Stephen Bolotin is Public Affairs Advisor and Taite McDonald is a Partner in the Washington D.C. office
The U.S. Department of Energy (DOE) is creating a new loan guarantee program that will offer attractive financing to American Indian tribes for energy development projects. While the Tribal Energy Loan Guarantee Program (Tribal Energy LGP) is authorized under the Energy Policy Act of 2005 to issue guarantees for eligible projects totaling in aggregate up to $2 billion, the program was only recently funded under the Fiscal Year 2017 Omnibus Spending Bill. Since the beginning of 2018, DOE has been actively engaging tribal stakeholders as it optimizes and finalizes the details of the program. Given the relative lack of restrictions on technologies or project locations, the Tribal Energy LGP promises to benefit a wide range of projects, including electric generation, transmission or energy storage projects; district heating and cool projects; and projects that entail drilling, mining, refining and/or the production of biofuels or chemicals.
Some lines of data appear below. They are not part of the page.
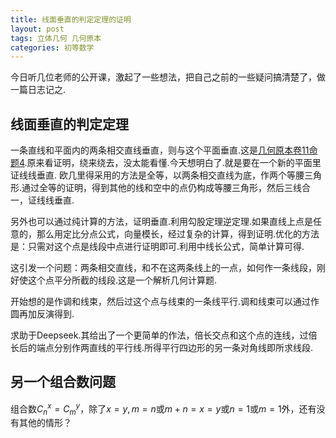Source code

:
 ```yaml
---
title: 线面垂直的判定定理的证明
layout: post
tags: 立体几何 几何原本
categories: 初等数学
---
```

今日听几位老师的公开课，激起了一些想法，把自己之前的一些疑问搞清楚了，做一篇日志记之.

## 线面垂直的判定定理
 一条直线和平面内的两条相交直线垂直，则与这个平面垂直.这是[几何原本卷11命题4](https://mathcs.clarku.edu/~djoyce/java/elements/bookXI/propXI4.html).原来看证明，绕来绕去，没太能看懂.今天想明白了.就是要在一个新的平面里证线线垂直.
 欧几里得采用的方法是全等，以两条相交直线为底，作两个等腰三角形.通过全等的证明，得到其他的线和空中的点仍构成等腰三角形，然后三线合一，证线线垂直.

另外也可以通过纯计算的方法，证明垂直.利用勾股定理逆定理.如果直线上点是任意的，那么用定比分点公式，向量模长，经过复杂的计算，得到证明.优化的方法是：只需对这个点是线段中点进行证明即可.利用中线长公式，简单计算可得.

这引发一个问题：两条相交直线，和不在这两条线上的一点，如何作一条线段，刚好使这个点平分所截的线段.这是一个解析几何计算题.

开始想的是作调和线束，然后过这个点与线束的一条线平行.调和线束可以通过作圆再加反演得到.

求助于Deepseek.其给出了一个更简单的作法，倍长交点和这个点的连线，过倍长后的端点分别作两直线的平行线.所得平行四边形的另一条对角线即所求线段.

## 另一个组合数问题
组合数$C_n^x=C_m^y$，除了$x=y,m=n$或$m+n=x=y$或$n=1$或$m=1$外，还有没有其他的情形？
The official solicitation is slated for release in just a couple of weeks.
The Tribal Energy LGP is being stood up by the DOE's Loan Programs Office (LPO)which currently runs both the Advanced Technology Vehicle Manufacturing Program (ATVM) and the Title XVII Program for Innovative Energy Technologiesin consultation with the Office of Indian Energy Policy and Programs (IE). Unlike the ATVM and Title XVII programs, however, the Tribal Energy LGP would be a partnership between eligible lenders and DOE, where the lender as a commercial bank or other non-federal lender with suitable experience and capabilities would partially guarantee repayment of loan to an Indian tribe made under this program. More specifically, a tribe seeking financing would apply to an eligible lender, which in turn would apply to DOE for the partial guarantee. Eligible borrowers include American Indian tribes, Alaskan Native villages and related regional or village entities. Importantly, the Tribal Energy LGP will allow energy development projects to be partially owned by non-tribal participants.
While many details will only be clarified with the official solicitation release, it appears that there may be a small appetite for some technology risk within the Tribal Energy LGP, when...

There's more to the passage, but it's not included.